Under normal circumstances, the addition of 25 jobs to a community would hardly be big news. For Booneville, Ark., however, it was cause for celebration. Booneville, which has 4200 residents and is located in Western Arkansas between the Ozark Mountains and the Oucachita Mountains, had recently lost one of its larger employers, a plastics manufacturer that had provided the community with about 300 jobs.

So when GEX, the nation’s largest rebuilder of premium engines and components for Volkswagen autos, expressed interest in relocating from southern California to Arkansas last October, Stacey McCullough, the executive director of the Booneville Development Corporation, jumped on the opportunity.

Broadband connectivity was a must for engine rebuilder GEX in choosing a new home for its operations.
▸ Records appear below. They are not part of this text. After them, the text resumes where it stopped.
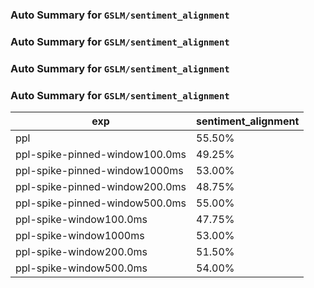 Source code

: ### Auto Summary for `GSLM/sentiment_alignment`

### Auto Summary for `GSLM/sentiment_alignment`

### Auto Summary for `GSLM/sentiment_alignment`

### Auto Summary for `GSLM/sentiment_alignment`

<!-- AUTO-GEN: SPLIT TABLE -->
| exp | sentiment_alignment |
| --- | --- |
| ppl | 55.50% |
| ppl-spike-pinned-window100.0ms | 49.25% |
| ppl-spike-pinned-window1000ms | 53.00% |
| ppl-spike-pinned-window200.0ms | 48.75% |
| ppl-spike-pinned-window500.0ms | 55.00% |
| ppl-spike-window100.0ms | 47.75% |
| ppl-spike-window1000ms | 53.00% |
| ppl-spike-window200.0ms | 51.50% |
| ppl-spike-window500.0ms | 54.00% |
<!-- AUTO-GEN: SPLIT TABLE -->
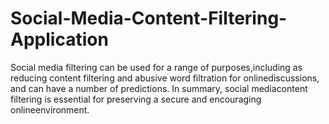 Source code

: # Social-Media-Content-Filtering-Application
Social media filtering can be used for a range of purposes,including as reducing content filtering and abusive word filtration for onlinediscussions, and can have a number of predictions. In summary, social mediacontent filtering is essential for preserving a secure and encouraging onlineenvironment.
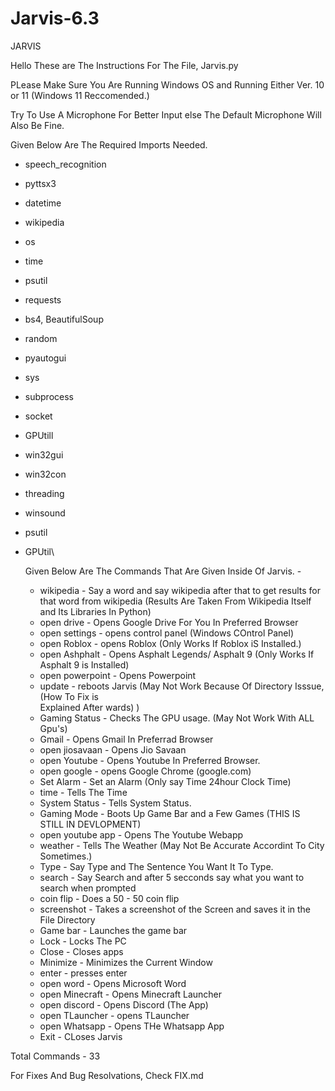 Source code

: # Jarvis-6.3
JARVIS

Hello These are The Instructions For The File, Jarvis.py

PLease Make Sure You Are Running Windows OS and Running Either Ver. 10 or 11 (Windows 11 Reccomended.)

Try To Use A Microphone For Better Input else The Default Microphone Will Also Be Fine.

Given Below Are The Required Imports Needed.

- speech_recognition
- pyttsx3
- datetime
- wikipedia
- os
- time
- psutil
- requests
- bs4, BeautifulSoup
- random
- pyautogui
- sys
- subprocess
- socket
- GPUtill
- win32gui
- win32con
- threading
- winsound
- psutil
- GPUtil\



  Given Below Are The Commands That Are Given Inside Of Jarvis. -
  - wikipedia - Say a word and say wikipedia after that to get results for that word from 
    wikipedia (Results Are Taken From Wikipedia Itself and Its Libraries In Python)
  - open drive - Opens Google Drive For You In Preferred Browser
  - open settings - opens control panel (Windows COntrol Panel)
  - open Roblox - opens Roblox (Only Works If Roblox iS Installed.)
  - open Ashphalt - Opens Asphalt Legends/ Asphalt 9 (Only Works If Asphalt 9 is Installed)
  - open powerpoint - Opens Powerpoint
  - update - reboots Jarvis (May Not Work Because Of Directory Isssue, (How To Fix is  
    Explained After wards) )
  - Gaming Status - Checks The GPU usage. (May Not Work With ALL Gpu's)
  - Gmail - Opens Gmail In Preferrad Browser
  - open jiosavaan - Opens Jio Savaan
  - open Youtube - Opens Youtube In Preferred Browser.
  - open google - opens Google Chrome (google.com)
  - Set Alarm - Set an Alarm (Only say Time 24hour Clock Time)
  - time - Tells The Time
  - System Status - Tells System Status.
  - Gaming Mode - Boots Up Game Bar and a Few Games (THIS IS STILL IN DEVLOPMENT)
  - open youtube app - Opens The Youtube Webapp
  - weather - Tells The Weather (May Not Be Accurate Accordint To City Sometimes.)
  - Type - Say Type and The Sentence You Want It To Type.
  - search - Say Search and after 5 secconds say what you want to search when prompted
  - coin flip - Does a 50 - 50 coin flip
  - screenshot - Takes a screenshot of the Screen and saves it in the File Directory
  - Game bar - Launches the game bar
  - Lock - Locks The PC
  - Close - Closes apps
  - Minimize - Minimizes the Current Window
  - enter - presses enter
  - open word - Opens Microsoft Word
  - open Minecraft - Opens Minecraft Launcher
  - open discord - Opens Discord (The App)
  - open TLauncher - opens TLauncher
  - open Whatsapp - Opens THe Whatsapp App
  - Exit - CLoses Jarvis

 Total Commands - 33

 For Fixes And Bug Resolvations, Check FIX.md
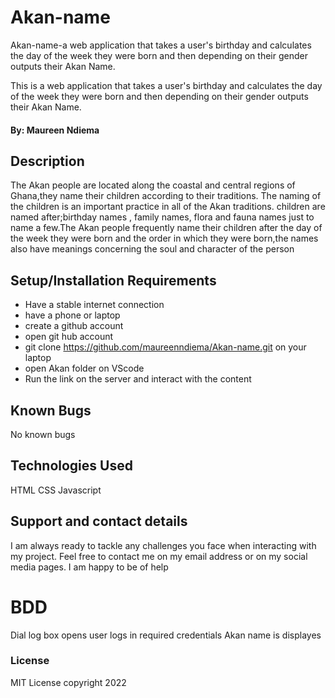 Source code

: # Akan-name

Akan-name-a web application that takes a user's birthday and calculates the day of the week they were born and then depending on their gender outputs their Akan Name.

This is a web application that takes a user's birthday and calculates the day of the week they were born and then depending on their gender outputs their Akan Name.

#### By: **Maureen Ndiema**

## Description
The Akan people are located along the coastal and central regions of Ghana,they name their children according to their traditions. The naming of the children is an important practice in all of the Akan traditions.
children are named after;birthday names , family names, flora and fauna names just to name a few.The Akan people frequently name their children after the day of the week they were born and the order in which they were born,the names also have meanings concerning the soul and character of the person

## Setup/Installation Requirements
* Have a stable internet connection
* have a phone or laptop
* create a github account
* open git hub account
* git clone https://github.com/maureenndiema/Akan-name.git on your laptop
* open Akan folder on VScode
* Run the link on the server and interact with the content
## Known Bugs
No known bugs
## Technologies Used
HTML
CSS
Javascript
## Support and contact details
I am always ready to tackle any challenges you face when interacting  with my project. Feel free to contact me on my email address or on my social media pages. I am happy to be of help
# BDD
Dial log box opens
user logs in required credentials
Akan name is displayes
### License
MIT License copyright 2022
"Like other small businesses in California, GEX had taken a beating over the last couple of years, and it was looking for a location where it would be less expensive to do business," McCullough says. "Arkansas is a natural fit for that-two years ago, the state did a survey in the southeast and found that Arkansas is one of the least expensive states to do business in."

The company narrowed its possible locations down to six cities in the state, presenting each one with a list of its needs-including the requirement that GEX be able to move into its new facility on Thanksgiving weekend and be up and running by Monday, November 25. The building under consideration in Booneville was empty, with just one drop and one telephone line serving it, but local incumbent CenturyTel assured McCullough that it could meet GEX’s needs within its time frame.

HONORABLE MENTION
GEX agreed to move to Booneville, and CenturyTel went to work, installing a total of 11 business lines, two WATS lines and a DSL line in just 20 days. "GEX does its business through 800 numbers or over the Internet," says Michael Ray, plant technician for CenturyTel’s operations in Arkansas. "If they couldn’t get that from us, they would have had to move somewhere else. We were able to provide them with all of their telecom requirements, and we’re happy they’ve come here."

One year later, GEX has added five more positions and plans to continue expanding. Meanwhile, McCullough hopes that the GEX success story will spur other companies to move their operations to Booneville. "Booneville is one of many communities that are doing the very same thing that we are doing," he says. "For a company like GEX to come in and say, ‘Everything this community told us is true, it has fulfilled every promise’-you cannot beat that kind of reputation."